In the temple presentation (Luke 2:23)
Mary after keeping the law and waiting until after her time of purification, brought Jesus to the temple in order to be offered to the Lord. Jesus was presented at the temple and was greeted by Simeon and Anna, Mary and Joseph made the appropriate sacrifice, and perfectly obeyed the law.
In Everything (Luke 2:39-40)
When they had performed everything according to the Law of the Lord, they returned to Galilee, to (AL)their own city of Nazareth.
Just in case there would be any doubt as to whether there any minor infractions in which Jesus could have been said to break the law, Luke reassures us that Mary and Joseph performed everything according to the Law of the Lord. It would have been very easy to miss a law or make a mistake, but Luke assures us that Mary and Joseph were faithful and perfectly obeyed the law.

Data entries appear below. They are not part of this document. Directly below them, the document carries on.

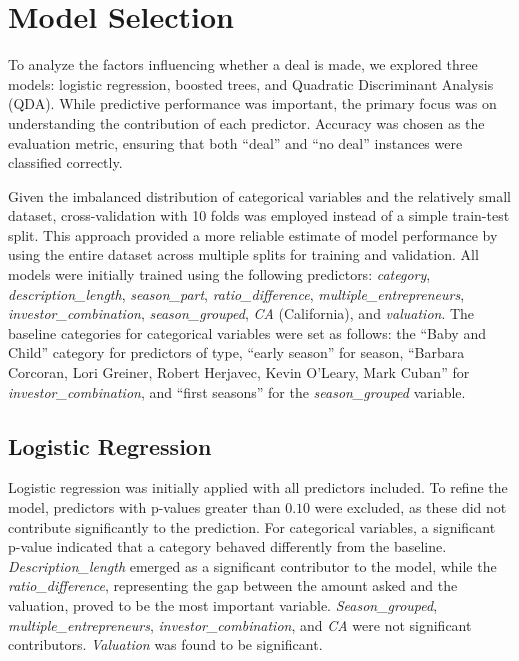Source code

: \documentclass{article}
\begin{document}
\section{Model Selection}

To analyze the factors influencing whether a deal is made, we explored three models: logistic regression, boosted trees, and Quadratic Discriminant Analysis (QDA). While predictive performance was important, the primary focus was on understanding the contribution of each predictor. Accuracy was chosen as the evaluation metric, ensuring that both ``deal'' and ``no deal'' instances were classified correctly.

Given the imbalanced distribution of categorical variables and the relatively small dataset, cross-validation with 10 folds was employed instead of a simple train-test split. This approach provided a more reliable estimate of model performance by using the entire dataset across multiple splits for training and validation. All models were initially trained using the following predictors: \textit{category}, \textit{description\_length}, \textit{season\_part}, \textit{ratio\_difference}, \textit{multiple\_entrepreneurs}, \textit{investor\_combination}, \textit{season\_grouped}, \textit{CA} (California), and \textit{valuation}. The baseline categories for categorical variables were set as follows: the ``Baby and Child'' category for predictors of type, ``early season'' for season, ``Barbara Corcoran, Lori Greiner, Robert Herjavec, Kevin O'Leary, Mark Cuban'' for \textit{investor\_combination}, and ``first seasons'' for the \textit{season\_grouped} variable.

\subsection{Logistic Regression}

Logistic regression was initially applied with all predictors included. To refine the model, predictors with p-values greater than $0.10$ were excluded, as these did not contribute significantly to the prediction. For categorical variables, a significant p-value indicated that a category behaved differently from the baseline. \textit{Description\_length} emerged as a significant contributor to the model, while the \textit{ratio\_difference}, representing the gap between the amount asked and the valuation, proved to be the most important variable. \textit{Season\_grouped}, \textit{multiple\_entrepreneurs}, \textit{investor\_combination}, and \textit{CA} were not significant contributors. \textit{Valuation} was found to be significant.
\end{document}
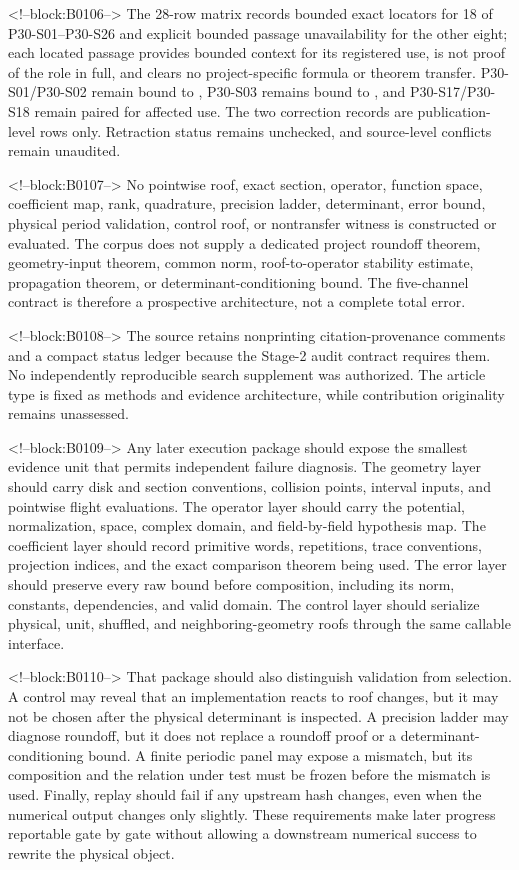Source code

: \documentclass[11pt,a4paper]{article}
\begin{document}
<!--block:B0106-->
The 28-row matrix records bounded exact locators for 18 of
P30-S01--P30-S26 and explicit bounded passage unavailability for the other eight;
each located passage provides bounded context for its registered use, is not
proof of the role in full, and clears no project-specific formula or theorem
transfer.  P30-S01/P30-S02 remain bound to
\citep{P30-C01}, P30-S03 remains bound to \citep{P30-C02}, and
P30-S17/P30-S18 remain paired for affected use.  The two correction records are
publication-level rows only.  Retraction status remains unchecked, and
source-level conflicts remain unaudited.

<!--block:B0107-->
No pointwise roof, exact section, operator, function space, coefficient map, rank, quadrature, precision ladder, determinant, error bound, physical period validation, control roof, or nontransfer witness is constructed or evaluated. The corpus does not supply a dedicated project roundoff theorem, geometry-input theorem, common norm, roof-to-operator stability estimate, propagation theorem, or determinant-conditioning bound. The five-channel contract is therefore a prospective architecture, not a complete total error.

<!--block:B0108-->
The source retains nonprinting citation-provenance comments and a compact status ledger because the Stage-2 audit contract requires them. No independently reproducible search supplement was authorized. The article type is fixed as methods and evidence architecture, while contribution originality remains unassessed.

<!--block:B0109-->
Any later execution package should expose the smallest evidence unit that permits independent failure diagnosis. The geometry layer should carry disk and section conventions, collision points, interval inputs, and pointwise flight evaluations. The operator layer should carry the potential, normalization, space, complex domain, and field-by-field hypothesis map. The coefficient layer should record primitive words, repetitions, trace conventions, projection indices, and the exact comparison theorem being used. The error layer should preserve every raw bound before composition, including its norm, constants, dependencies, and valid domain. The control layer should serialize physical, unit, shuffled, and neighboring-geometry roofs through the same callable interface.

<!--block:B0110-->
That package should also distinguish validation from selection. A control may reveal that an implementation reacts to roof changes, but it may not be chosen after the physical determinant is inspected. A precision ladder may diagnose roundoff, but it does not replace a roundoff proof or a determinant-conditioning bound. A finite periodic panel may expose a mismatch, but its composition and the relation under test must be frozen before the mismatch is used. Finally, replay should fail if any upstream hash changes, even when the numerical output changes only slightly. These requirements make later progress reportable gate by gate without allowing a downstream numerical success to rewrite the physical object.
\end{document}
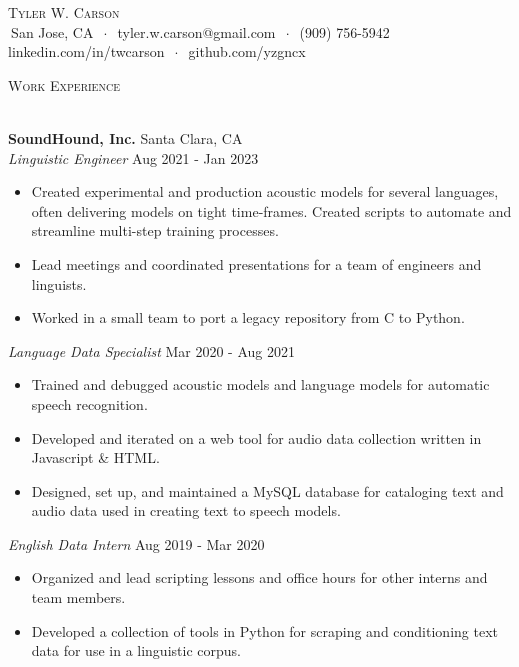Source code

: \documentclass[]{article}
\newcommand{\lineunder} {
    \vspace*{-8pt} \\
    \hspace*{-18pt} \hrulefill \\
}
\newcommand{\header} [1] {
    {\hspace*{-18pt}\vspace*{6pt} \textsc{#1}}
    \vspace*{-6pt} \lineunder
}
\begin{document}
\vspace*{-40pt}


\vspace*{-10pt}
\begin{center}
	{\Huge \scshape {Tyler W. Carson}}\\
	$\ $San Jose, CA $\ \cdot\ $ tyler.w.carson@gmail.com $\ \cdot\ $ (909) 756-5942\\ linkedin.com/in/twcarson $\ \cdot\ $ github.com/yzgncx\\
\end{center}


\header{Work Experience}
\vspace{1mm}

\textbf{SoundHound, Inc.} \hfill Santa Clara, CA\\
\textit{Linguistic Engineer} \hfill Aug 2021 - Jan 2023\\
\vspace{-3mm}
\begin{itemize} \itemsep 0pt
	\item Created experimental and production acoustic models for several languages, often delivering models on tight time-frames.  Created scripts to automate and streamline multi-step training processes.
	\item Lead meetings and coordinated presentations for a team of engineers and linguists.
	\item Worked in a small team to port a legacy repository from C to Python. 
\end{itemize}
\textit{Language Data Specialist} \hfill Mar 2020 - Aug 2021\\
\vspace{-3mm}
\begin{itemize} \itemsep 0pt
	\item Trained and debugged acoustic models and language models for automatic speech recognition.  
	\item Developed and iterated on a web tool for audio data collection written in Javascript \& HTML.
	\item Designed, set up, and maintained a MySQL database for cataloging text and audio data used in creating text to speech models.
\end{itemize}
\textit{English Data Intern} \hfill Aug 2019 - Mar 2020\\
\vspace{-3mm}
\begin{itemize} \itemsep 0pt
	\item Organized and lead scripting lessons and office hours for other interns and team members.
	\item Developed a collection of tools in Python for scraping and conditioning text data for use in a linguistic corpus.
\end{itemize}
\vspace{1mm}
\end{document}
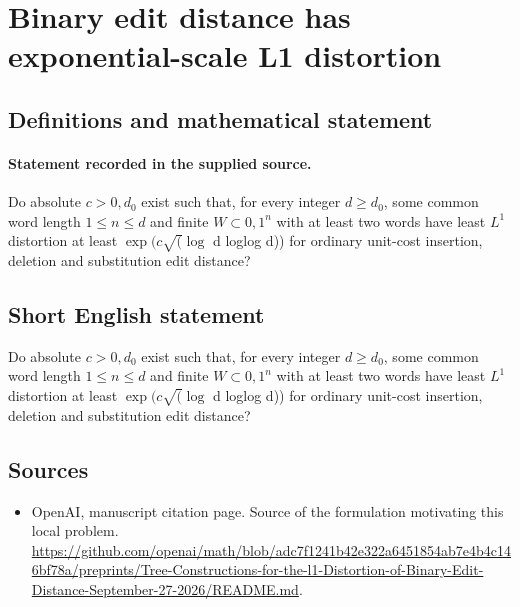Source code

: \documentclass[11pt]{article}
\begin{document}
\section*{Binary edit distance has exponential-scale L1 distortion}\label{30007112}
\subsection{Definitions and mathematical statement}
\paragraph{Statement recorded in the supplied source.}
Do absolute $c>0,d_{0}$ exist such that, for every integer $d\geq d_{0}$, some common word length $1\leq n\leq d$ and finite $W\subset {0,1}^{n}$ with at least two words have least $L^{1}$ distortion at least $\exp (c\surd (\log $ d loglog d)) for ordinary unit-cost insertion, deletion and substitution edit distance?
\subsection{Short English statement}
Do absolute $c>0,d_{0}$ exist such that, for every integer $d\geq d_{0}$, some common word length $1\leq n\leq d$ and finite $W\subset {0,1}^{n}$ with at least two words have least $L^{1}$ distortion at least $\exp (c\surd (\log $ d loglog d)) for ordinary unit-cost insertion, deletion and substitution edit distance?
\subsection{Sources}
\begin{itemize}
\item[S1] OpenAI, manuscript citation page. Source of the formulation motivating this local problem.
\url{https://github.com/openai/math/blob/adc7f1241b42e322a6451854ab7e4b4c146bf78a/preprints/Tree-Constructions-for-the-l1-Distortion-of-Binary-Edit-Distance-September-27-2026/README.md}.
\end{itemize}
\end{document}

In celebrating the Passover (Luke 2:41-42)
14 ‘Now this day will be a memorial to you, and you shall celebrate it as a feast to the Lord; throughout your generations you are to celebrate it as a permanent ordinance. Exodus 12:14
Luke 2:41 tells us that Mary and Joseph went to Jerusalem every year. They never missed a beat. They were faithful, and perfectly obeyed the law.
Why does all this matter? Why is it important that we have an appropriate and biblical understanding of Jesus’ relationship to the law? Because without Jesus’ perfect obedience, He could never stand in our place as the propitiation for our sin. Without Jesus’ perfect obedience, His death could not atone for our law breaking. If Jesus had, like us, failed to “be perfect as [our] Heavenly Father was perfect,” He would, like us, have been under the penalty and punishment of God’s wrath.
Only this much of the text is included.